_GIVEN DATA_.
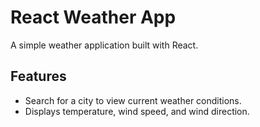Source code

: # React Weather App

A simple weather application built with React.

## Features

- Search for a city to view current weather conditions.
- Displays temperature, wind speed, and wind direction.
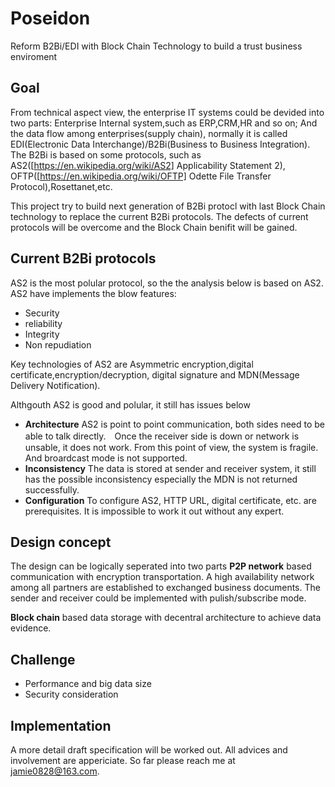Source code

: # Poseidon
Reform B2Bi/EDI with Block Chain Technology to build a trust business enviroment

## Goal
From technical aspect view, the enterprise IT systems could be devided into two parts: Enterprise Internal system,such as ERP,CRM,HR and so on; And the data flow among enterprises(supply chain), normally it is called EDI(Electronic Data Interchange)/B2Bi(Business to Business Integration). The B2Bi is based on some protocols, such as AS2([https://en.wikipedia.org/wiki/AS2] Applicability Statement 2), OFTP([https://en.wikipedia.org/wiki/OFTP] Odette File Transfer Protocol),Rosettanet,etc.

This project try to build next generation of B2Bi protocl with last Block Chain technology to replace the current B2Bi protocols. The defects of current protocols will be overcome and the Block Chain benifit will be gained.

## Current B2Bi protocols
AS2 is the most polular protocol, so the the analysis below is based on AS2. AS2 have implements the blow features:
* Security
* reliability
* Integrity
* Non repudiation

Key technologies of AS2 are Asymmetric encryption,digital certificate,encryption/decryption, digital signature and MDN(Message Delivery Notification).

Althgouth AS2 is good and polular, it still has issues below

* **Architecture** AS2 is point to point communication, both sides need to be able to talk directly.　Once the receiver side is down or network is unsable, it does not work. From this point of view, the system is fragile. And broardcast mode is not supported.
* **Inconsistency** The data is stored at sender and receiver system, it still has the possible inconsistency especially the MDN is not returned successfully.
*  **Configuration** To configure AS2,  HTTP URL, digital certificate, etc. are prerequisites. It is impossible to work it out without any expert. 


## Design concept
The design can be logically seperated into two parts
**P2P network**  based communication with encryption transportation. A high availability network among all partners are established to exchanged business documents. The sender and receiver could be implemented with pulish/subscribe mode.

**Block chain** based data storage with decentral architecture to achieve data evidence.

## Challenge
* Performance and big data size
* Security consideration

## Implementation
A more detail draft specification will be worked out.
All advices and involvement are appericiate.
So far please reach me at jamie0828@163.com.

_EXERCISE DIRECTIONS_.
The reply should consist only of the line containing "All advices and involvement are appericiate." and all lines after it in the listing above, reproduced exactly.

_OUTPUT FOR THIS EXERCISE_.
All advices and involvement are appericiate.
So far please reach me at jamie0828@163.com.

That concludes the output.